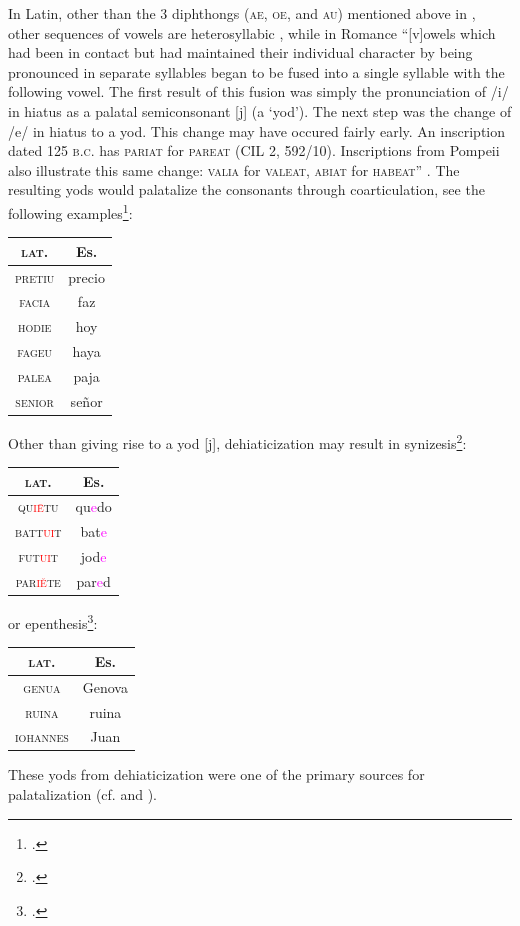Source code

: \documentclass{report}[12pt]
\begin{document}
In Latin, other than the 3 diphthongs (\textsc{ae}, \textsc{oe}, and \textsc{au}) mentioned above in , other sequences of vowels are heterosyllabic \parencite[p.~57]{romance_his}, while in Romance ``[v]owels which had been in contact but had maintained their individual character by being pronounced in separate syllables began to be fused into a single syllable with the following vowel. The first result of this fusion was simply the pronunciation of /i/ in hiatus as a palatal semiconsonant [j] (a `yod'). The next step was the change of /e/ in hiatus to a yod. This change may have occured fairly early. An inscription dated 125 \textsc{b.c.} has \textsc{pariat} for \textsc{pareat} (CIL 2, 592/10). Inscriptions from Pompeii also illustrate this same change: \textsc{valia} for \textsc{valeat}, \textsc{abiat} for \textsc{habeat}'' \parencite[p.~132]{lloyd_spanish}. The resulting yods would palatalize the consonants through coarticulation, see the following examples\footcite[p.~58]{romance_his}:
\begin{center}
  \begin{tabular}{c c}
    \textsc{lat.} & Es. \\
    \hline
    \textsc{pretiu} & precio \\
    \textsc{facia} & faz \\
    \textsc{hodie} & hoy \\
    \textsc{fageu} & haya \\
    \textsc{palea} & paja \\
    \textsc{senior} & se\~{n}or \\
  \end{tabular}
\end{center}
Other than giving rise to a yod [j], dehiaticization may result in synizesis\footcite[p.~57]{romance_his}: 
\begin{center}
  \begin{tabular}{c c}
    \textsc{lat.} & Es. \\
    \hline
    \textsc{qu\textcolor{red}{i\={e}}tu} & qu\textcolor{magenta}{e}do \\
    \textsc{batt\textcolor{red}{ui}t} & bat\textcolor{magenta}{e} \\
    \textsc{fut\textcolor{red}{ui}t} & jod\textcolor{magenta}{e} \\
    \textsc{par\textcolor{red}{i\u{e}}te} & par\textcolor{magenta}{e}d \\
  \end{tabular}
\end{center}
or epenthesis\footcite[p.~57-58]{romance_his}:
\begin{center}
  \begin{tabular}{c c}
    \textsc{lat.} & Es. \\
    \hline
    \textsc{genua} & Genova \\
    \textsc{ruina} & ruina \\
    \textsc{iohannes} & Juan \\
  \end{tabular}
\end{center}
These yods from dehiaticization were one of the primary sources for palatalization (cf.  and ).
\end{document}

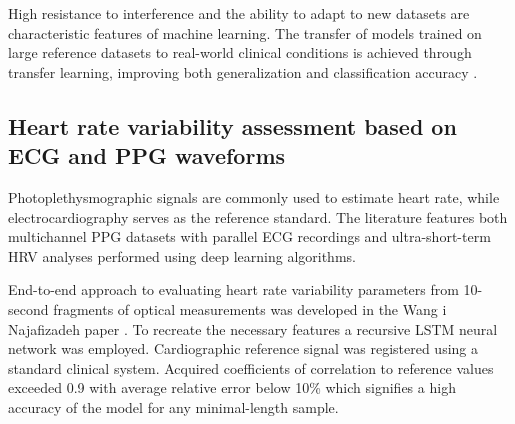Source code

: \documentclass[journal]{IEEEtran}
\begin{document}
High resistance to interference and the ability to adapt to new datasets are characteristic features of machine learning. The transfer of models trained on large reference datasets to real-world clinical conditions is achieved through transfer learning, improving both generalization and classification accuracy \cite{16}.

\subsection{Heart rate variability assessment based on ECG and PPG waveforms}
Photoplethysmographic signals are commonly used to estimate heart rate, while electrocardiography serves as the reference standard. The literature features both multichannel PPG datasets with parallel ECG recordings and ultra-short-term HRV analyses performed using deep learning algorithms.

End-to-end approach to evaluating heart rate variability parameters from 10-second fragments of optical measurements was developed in the Wang i Najafizadeh paper \cite{17}. To recreate the necessary features a recursive LSTM neural network was employed. Cardiographic reference signal was registered using a standard clinical system. Acquired coefficients of correlation to reference values exceeded 0.9 with average relative error below 10\% which signifies a high accuracy of the model for any minimal-length sample.
\end{document}
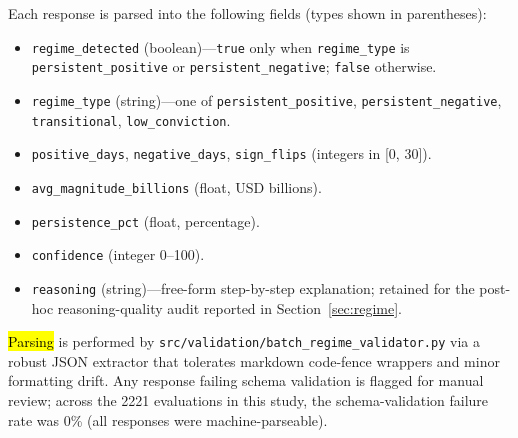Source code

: \documentclass[jrfm,article,accept,moreauthors,pdftex]{Definitions/mdpi}
\begin{document}
Each response is parsed into the following fields (types shown in
parentheses):

\begin{itemize}
    \item \texttt{regime\_detected} (boolean)---\texttt{true} only when
          \texttt{regime\_type} is \texttt{persistent\_positive} or
          \texttt{persistent\_negative}; \texttt{false} otherwise.
    \item \texttt{regime\_type} (string)---one of
          \texttt{persistent\_positive}, \texttt{persistent\_negative},
          \texttt{transitional}, \texttt{low\_conviction}.
    \item \texttt{positive\_days}, \texttt{negative\_days},
          \texttt{sign\_flips} (integers in [0, 30]).
    \item \texttt{avg\_magnitude\_billions} (float, USD billions).
    \item \texttt{persistence\_pct} (float, percentage).
    \item \texttt{confidence} (integer 0--100).
    \item \texttt{reasoning} (string)---free-form step-by-step
          explanation; retained for the post-hoc reasoning-quality audit
          reported in Section~\ref{sec:regime}.
\end{itemize}

\noindent
\hl{Parsing} %
 is performed by \texttt{src/validation/batch\_regime\_validator.py}
via a robust JSON extractor that tolerates markdown code-fence wrappers
and minor formatting drift. Any response failing schema validation is
flagged for manual review; across the 2221 evaluations in this study,
the schema-validation failure rate was 0\% (all responses were
\mbox{machine-parseable).}
\end{document}
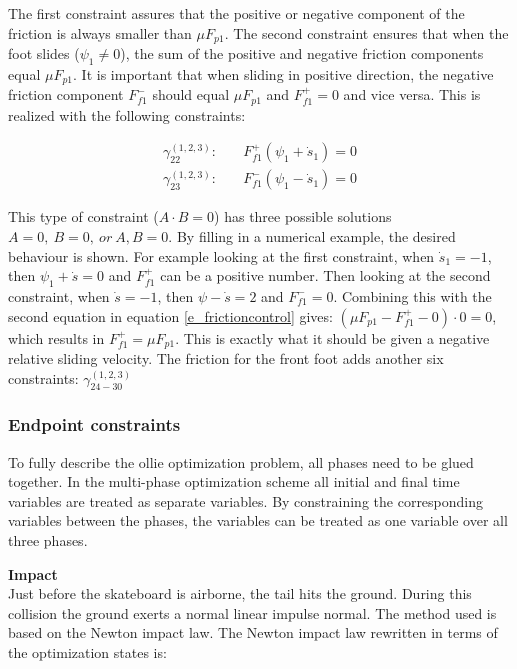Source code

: \documentclass[default,iicol]{sn-jnl}
\theoremstyle{thmstyleone}%
\theoremstyle{thmstyletwo}%
\theoremstyle{thmstylethree}%
\begin{document}
The first constraint assures that the positive or negative component of the
friction is always smaller than $\mu F_{p1}$. The second constraint ensures
that when the foot slides ($\psi_1 \not = 0$),  the sum of the positive and
negative friction components equal $\mu F_{p1}$. It is important that when
sliding in positive direction, the negative friction component $F_{f1}^-$
should equal $\mu F_{p1}$ and $F_{f1}^+=0$ and vice versa. This is realized
with the following constraints:

\begin{equation}
\begin{split}
    \gamma_{22}^{(1,2,3)}: \quad & F_{f1}^+ (\psi_1 + \dot s_1)  = 0 \\
    \gamma_{23}^{(1,2,3)}: \quad & F_{f1}^- (\psi_1 - \dot s_1)  = 0
\end{split}
\end{equation}

This type of constraint ($A\cdot B = 0$) has three possible solutions $A= 0,\
B=0,\ or\ A,B = 0$. By filling in a numerical example, the desired behaviour is
shown. For example looking at the first constraint, when $\dot s_1 = -1$, then
$\psi_1 + \dot s =  0$ and $F_{f1}^+$ can be a positive number. Then looking at
the second constraint, when $\dot s = -1$, then $\psi - \dot s = 2$ and
$F_{f1}^- = 0$. Combining this with the second equation in equation
\ref{e_frictioncontrol} gives: $(\mu F_{p1} - F_{f1}^+ - 0) \cdot 0 = 0$, which
results in $F_{f1}^+ = \mu F_{p1}$. This is exactly what it should be given a
negative relative sliding velocity. The friction for the front foot adds
another six constraints: $\gamma_{24-30}^{(1,2,3)}$

\subsubsection{Endpoint constraints} \label{p_endpoints}
To fully describe the ollie optimization problem, all phases need to be glued together. In the multi-phase optimization scheme all initial and final time variables are treated as separate variables. By constraining the corresponding variables between the phases, the variables can be treated as one variable over all three phases.

\textbf{Impact}\\
Just before the skateboard is airborne, the tail hits the ground. During this collision the ground exerts a normal linear impulse normal. The method used\cite{vallery_heike_advanced_2018} is based on the Newton impact law. The Newton impact law rewritten in terms of the optimization states is:
\end{document}
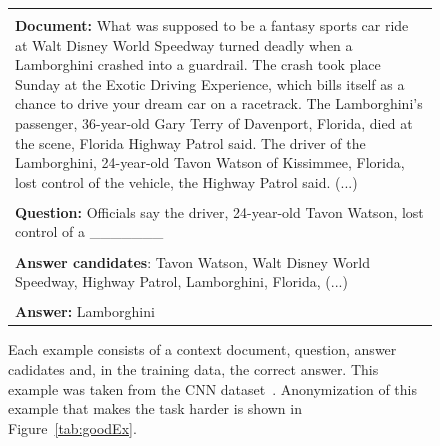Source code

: \documentclass[11pt]{article}
\begin{document}
\begin{figure}[t!]
\small
\centering
\begin{tabular}{| p{}|   }
\hline
\\[-5pt]
\textbf{Document:} What was supposed to be a fantasy sports car ride at Walt Disney World Speedway turned deadly when a Lamborghini crashed into a guardrail.
The crash took place Sunday at the Exotic Driving Experience, which bills itself as a chance to drive your dream car on a racetrack.
The Lamborghini's passenger, 36-year-old Gary Terry of Davenport, Florida, died at the scene, Florida Highway Patrol said.
The driver of the Lamborghini, 24-year-old Tavon Watson of Kissimmee, Florida, lost control of the vehicle, the Highway Patrol said. (...)
\\[5pt]
\hline

\\[-5pt]
\textbf{Question:} Officials say the driver, 24-year-old Tavon Watson, lost control of a \_\_\_\_\_\_\_ 
\\[5pt]
\hline
\\[-5pt]
\textbf{Answer candidates}: Tavon Watson, Walt Disney World Speedway, Highway Patrol, Lamborghini, Florida, (...)
\\[5pt]
\hline
\\[-5pt]
\textbf{Answer:} Lamborghini
\\[5pt]
\hline
\end{tabular}
\caption{Each example consists of a context document, question, answer cadidates and, in the training data, the correct answer. This example was taken from the CNN dataset~\protect\cite{hermann2015teaching}. Anonymization of this example that makes the task harder is shown in Figure~\ref{tab:goodEx}.}

\label{tab:example_question}
\end{figure}
\end{document}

^^^^^^^^^^^^^^^^

→ **Task to complete**:
Where a line of the listing holds the string "magenta", copy that line.

→ **Exercise answer**:
    \textsc{qu\textcolor{red}{i\={e}}tu} & qu\textcolor{magenta}{e}do \\
    \textsc{batt\textcolor{red}{ui}t} & bat\textcolor{magenta}{e} \\
    \textsc{fut\textcolor{red}{ui}t} & jod\textcolor{magenta}{e} \\
    \textsc{par\textcolor{red}{i\u{e}}te} & par\textcolor{magenta}{e}d \\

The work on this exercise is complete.